Stored data entries:
- - - - - - -
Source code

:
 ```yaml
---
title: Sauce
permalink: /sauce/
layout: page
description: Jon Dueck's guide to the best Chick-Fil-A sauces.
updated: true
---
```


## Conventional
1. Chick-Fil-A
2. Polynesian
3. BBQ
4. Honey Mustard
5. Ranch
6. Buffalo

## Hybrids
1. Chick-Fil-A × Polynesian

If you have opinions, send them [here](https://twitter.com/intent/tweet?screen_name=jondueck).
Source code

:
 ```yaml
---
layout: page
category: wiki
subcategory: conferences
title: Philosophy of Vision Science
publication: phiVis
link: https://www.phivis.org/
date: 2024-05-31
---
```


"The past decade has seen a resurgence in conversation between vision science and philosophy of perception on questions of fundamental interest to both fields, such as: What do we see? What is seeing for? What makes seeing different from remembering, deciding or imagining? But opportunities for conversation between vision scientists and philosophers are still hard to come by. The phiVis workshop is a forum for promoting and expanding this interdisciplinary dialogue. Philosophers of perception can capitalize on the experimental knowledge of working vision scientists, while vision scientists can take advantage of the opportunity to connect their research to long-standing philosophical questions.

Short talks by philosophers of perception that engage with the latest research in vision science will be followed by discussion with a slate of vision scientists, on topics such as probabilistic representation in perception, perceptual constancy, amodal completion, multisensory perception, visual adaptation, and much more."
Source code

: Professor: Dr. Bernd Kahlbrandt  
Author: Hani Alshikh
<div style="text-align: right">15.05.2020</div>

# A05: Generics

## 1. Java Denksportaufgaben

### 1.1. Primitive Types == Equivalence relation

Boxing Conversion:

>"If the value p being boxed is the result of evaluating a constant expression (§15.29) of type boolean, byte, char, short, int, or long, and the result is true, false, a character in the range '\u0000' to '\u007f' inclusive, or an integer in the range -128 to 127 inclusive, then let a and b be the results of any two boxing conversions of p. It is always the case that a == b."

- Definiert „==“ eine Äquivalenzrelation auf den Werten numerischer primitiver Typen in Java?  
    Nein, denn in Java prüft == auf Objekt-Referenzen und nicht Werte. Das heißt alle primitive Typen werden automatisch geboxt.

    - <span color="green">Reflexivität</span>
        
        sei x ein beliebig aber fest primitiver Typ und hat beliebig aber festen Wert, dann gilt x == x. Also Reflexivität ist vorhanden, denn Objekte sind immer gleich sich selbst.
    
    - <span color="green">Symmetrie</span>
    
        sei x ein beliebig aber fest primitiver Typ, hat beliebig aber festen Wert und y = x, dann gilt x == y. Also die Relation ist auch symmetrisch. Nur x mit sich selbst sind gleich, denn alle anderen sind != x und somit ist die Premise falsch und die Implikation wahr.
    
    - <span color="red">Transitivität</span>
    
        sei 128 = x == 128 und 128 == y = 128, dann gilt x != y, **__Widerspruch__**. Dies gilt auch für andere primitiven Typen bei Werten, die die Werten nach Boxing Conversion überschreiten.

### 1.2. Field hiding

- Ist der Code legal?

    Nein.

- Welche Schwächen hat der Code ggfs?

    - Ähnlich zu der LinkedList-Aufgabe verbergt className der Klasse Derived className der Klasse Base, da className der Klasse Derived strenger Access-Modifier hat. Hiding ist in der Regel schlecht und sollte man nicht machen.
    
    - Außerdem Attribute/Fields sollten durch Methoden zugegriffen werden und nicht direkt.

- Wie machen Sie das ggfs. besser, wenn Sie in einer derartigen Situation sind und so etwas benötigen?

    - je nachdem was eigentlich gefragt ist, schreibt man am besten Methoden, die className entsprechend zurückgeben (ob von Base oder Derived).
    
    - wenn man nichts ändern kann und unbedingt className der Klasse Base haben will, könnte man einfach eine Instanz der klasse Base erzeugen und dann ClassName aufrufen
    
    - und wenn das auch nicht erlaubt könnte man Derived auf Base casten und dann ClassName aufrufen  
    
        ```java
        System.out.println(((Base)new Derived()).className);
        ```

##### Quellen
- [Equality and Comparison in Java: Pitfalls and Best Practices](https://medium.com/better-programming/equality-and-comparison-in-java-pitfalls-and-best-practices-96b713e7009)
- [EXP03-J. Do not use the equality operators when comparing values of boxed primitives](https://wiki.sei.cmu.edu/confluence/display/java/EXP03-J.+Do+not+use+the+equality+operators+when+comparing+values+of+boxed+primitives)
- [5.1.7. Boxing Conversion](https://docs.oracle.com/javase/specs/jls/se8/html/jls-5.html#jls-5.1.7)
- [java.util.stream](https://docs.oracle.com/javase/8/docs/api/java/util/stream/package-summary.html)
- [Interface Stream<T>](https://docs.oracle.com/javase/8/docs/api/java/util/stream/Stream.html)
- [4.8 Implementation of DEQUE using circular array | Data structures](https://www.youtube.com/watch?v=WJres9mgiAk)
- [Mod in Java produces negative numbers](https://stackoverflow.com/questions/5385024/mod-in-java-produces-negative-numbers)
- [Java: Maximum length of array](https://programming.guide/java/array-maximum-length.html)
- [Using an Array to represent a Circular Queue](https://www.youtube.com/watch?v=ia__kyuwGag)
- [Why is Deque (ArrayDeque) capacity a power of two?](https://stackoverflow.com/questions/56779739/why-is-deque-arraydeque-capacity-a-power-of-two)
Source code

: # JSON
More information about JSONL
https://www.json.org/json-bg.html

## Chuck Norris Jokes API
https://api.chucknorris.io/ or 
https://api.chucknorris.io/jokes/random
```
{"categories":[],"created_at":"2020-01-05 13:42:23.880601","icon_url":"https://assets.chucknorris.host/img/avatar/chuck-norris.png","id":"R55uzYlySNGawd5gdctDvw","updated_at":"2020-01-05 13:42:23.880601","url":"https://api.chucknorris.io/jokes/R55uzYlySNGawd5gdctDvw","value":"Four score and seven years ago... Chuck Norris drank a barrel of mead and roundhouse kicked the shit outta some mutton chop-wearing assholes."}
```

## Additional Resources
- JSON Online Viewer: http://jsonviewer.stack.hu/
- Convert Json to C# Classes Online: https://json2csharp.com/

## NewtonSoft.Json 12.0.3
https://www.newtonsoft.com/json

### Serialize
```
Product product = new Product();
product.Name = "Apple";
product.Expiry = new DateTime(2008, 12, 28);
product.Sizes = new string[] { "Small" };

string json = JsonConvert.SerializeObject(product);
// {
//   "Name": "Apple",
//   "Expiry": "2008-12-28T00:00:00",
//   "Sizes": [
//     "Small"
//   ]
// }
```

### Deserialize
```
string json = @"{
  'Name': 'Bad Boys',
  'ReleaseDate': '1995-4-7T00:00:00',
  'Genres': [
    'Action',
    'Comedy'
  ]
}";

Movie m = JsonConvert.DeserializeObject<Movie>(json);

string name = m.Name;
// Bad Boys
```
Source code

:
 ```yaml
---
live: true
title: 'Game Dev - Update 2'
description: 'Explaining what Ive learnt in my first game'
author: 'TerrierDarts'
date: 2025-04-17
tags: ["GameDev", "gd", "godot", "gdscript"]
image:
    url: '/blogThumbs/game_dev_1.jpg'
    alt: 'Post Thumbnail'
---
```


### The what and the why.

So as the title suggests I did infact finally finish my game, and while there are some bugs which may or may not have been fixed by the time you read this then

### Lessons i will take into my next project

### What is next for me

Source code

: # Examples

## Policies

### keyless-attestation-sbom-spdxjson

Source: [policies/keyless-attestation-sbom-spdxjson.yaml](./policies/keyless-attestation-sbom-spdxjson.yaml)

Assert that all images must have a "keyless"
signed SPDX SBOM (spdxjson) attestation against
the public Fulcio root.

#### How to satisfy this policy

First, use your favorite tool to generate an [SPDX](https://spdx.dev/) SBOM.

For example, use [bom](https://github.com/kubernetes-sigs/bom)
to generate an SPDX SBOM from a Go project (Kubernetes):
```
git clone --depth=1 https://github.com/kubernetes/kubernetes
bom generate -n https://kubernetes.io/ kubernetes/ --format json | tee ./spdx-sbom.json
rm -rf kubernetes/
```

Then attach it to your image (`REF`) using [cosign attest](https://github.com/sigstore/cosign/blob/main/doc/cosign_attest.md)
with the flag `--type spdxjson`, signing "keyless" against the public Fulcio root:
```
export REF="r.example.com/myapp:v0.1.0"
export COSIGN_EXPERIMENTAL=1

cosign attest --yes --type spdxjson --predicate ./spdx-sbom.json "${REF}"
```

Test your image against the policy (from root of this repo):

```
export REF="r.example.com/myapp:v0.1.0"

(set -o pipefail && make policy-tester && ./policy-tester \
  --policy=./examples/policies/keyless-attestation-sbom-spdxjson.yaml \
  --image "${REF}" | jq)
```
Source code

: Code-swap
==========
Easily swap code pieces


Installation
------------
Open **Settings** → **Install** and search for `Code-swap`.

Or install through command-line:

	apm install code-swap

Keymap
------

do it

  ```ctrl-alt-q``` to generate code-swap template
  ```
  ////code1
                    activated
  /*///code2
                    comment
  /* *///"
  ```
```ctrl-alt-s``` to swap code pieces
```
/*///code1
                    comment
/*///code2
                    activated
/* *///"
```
- - - - - - -
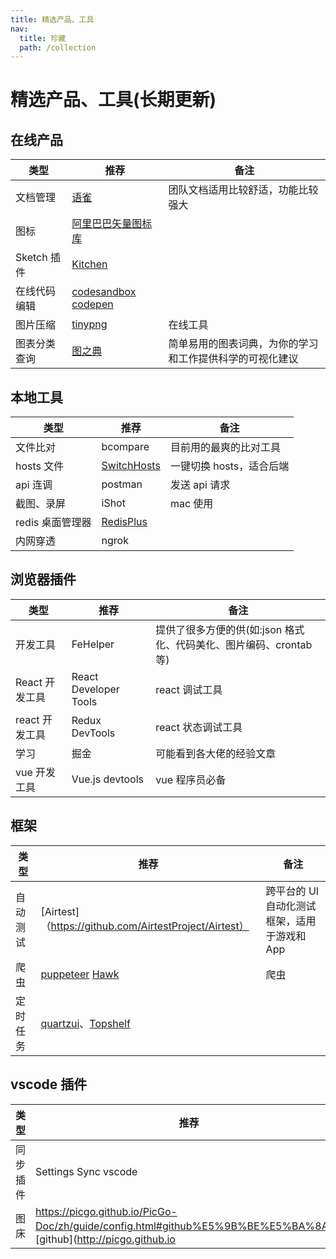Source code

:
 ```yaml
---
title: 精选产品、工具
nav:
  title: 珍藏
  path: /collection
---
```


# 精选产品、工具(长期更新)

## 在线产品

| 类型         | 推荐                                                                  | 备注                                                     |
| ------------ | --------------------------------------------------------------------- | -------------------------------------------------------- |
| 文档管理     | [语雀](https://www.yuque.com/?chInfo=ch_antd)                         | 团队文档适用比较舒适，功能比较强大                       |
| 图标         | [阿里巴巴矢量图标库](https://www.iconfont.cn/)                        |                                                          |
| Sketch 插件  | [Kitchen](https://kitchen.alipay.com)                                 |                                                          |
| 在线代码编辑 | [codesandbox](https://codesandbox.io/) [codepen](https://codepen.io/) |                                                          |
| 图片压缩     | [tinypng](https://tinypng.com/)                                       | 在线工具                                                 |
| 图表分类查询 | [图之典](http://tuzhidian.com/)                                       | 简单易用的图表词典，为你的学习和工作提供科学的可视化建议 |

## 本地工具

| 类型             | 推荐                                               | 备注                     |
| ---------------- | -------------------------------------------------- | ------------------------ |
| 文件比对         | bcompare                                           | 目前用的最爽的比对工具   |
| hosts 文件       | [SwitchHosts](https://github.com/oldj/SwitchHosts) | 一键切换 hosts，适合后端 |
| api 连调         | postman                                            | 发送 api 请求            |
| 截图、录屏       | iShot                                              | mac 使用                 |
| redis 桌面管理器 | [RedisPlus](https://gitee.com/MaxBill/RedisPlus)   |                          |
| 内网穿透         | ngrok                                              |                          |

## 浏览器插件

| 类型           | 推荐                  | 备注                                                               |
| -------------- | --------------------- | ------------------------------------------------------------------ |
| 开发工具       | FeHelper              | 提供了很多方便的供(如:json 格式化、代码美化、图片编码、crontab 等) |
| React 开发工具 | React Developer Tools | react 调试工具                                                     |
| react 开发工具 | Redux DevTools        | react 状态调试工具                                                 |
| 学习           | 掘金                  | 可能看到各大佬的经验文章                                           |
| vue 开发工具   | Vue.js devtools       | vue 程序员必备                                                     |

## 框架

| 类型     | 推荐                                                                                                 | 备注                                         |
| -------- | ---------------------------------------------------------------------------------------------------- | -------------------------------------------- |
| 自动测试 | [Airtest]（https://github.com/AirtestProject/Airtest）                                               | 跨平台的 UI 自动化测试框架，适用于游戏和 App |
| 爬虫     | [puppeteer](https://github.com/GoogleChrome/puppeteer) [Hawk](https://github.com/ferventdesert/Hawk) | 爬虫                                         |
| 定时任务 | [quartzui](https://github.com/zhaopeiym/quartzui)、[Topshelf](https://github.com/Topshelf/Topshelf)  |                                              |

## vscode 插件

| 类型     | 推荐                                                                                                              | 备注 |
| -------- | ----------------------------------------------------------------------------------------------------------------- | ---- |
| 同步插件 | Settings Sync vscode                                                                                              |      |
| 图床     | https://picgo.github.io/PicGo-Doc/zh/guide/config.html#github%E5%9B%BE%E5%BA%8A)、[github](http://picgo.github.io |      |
- - - - - - -
About this exercise -> For each line in the data above that contains the string "stream", extract the line.

Response for this exercise ->
- [java.util.stream](https://docs.oracle.com/javase/8/docs/api/java/util/stream/package-summary.html)
- [Interface Stream<T>](https://docs.oracle.com/javase/8/docs/api/java/util/stream/Stream.html)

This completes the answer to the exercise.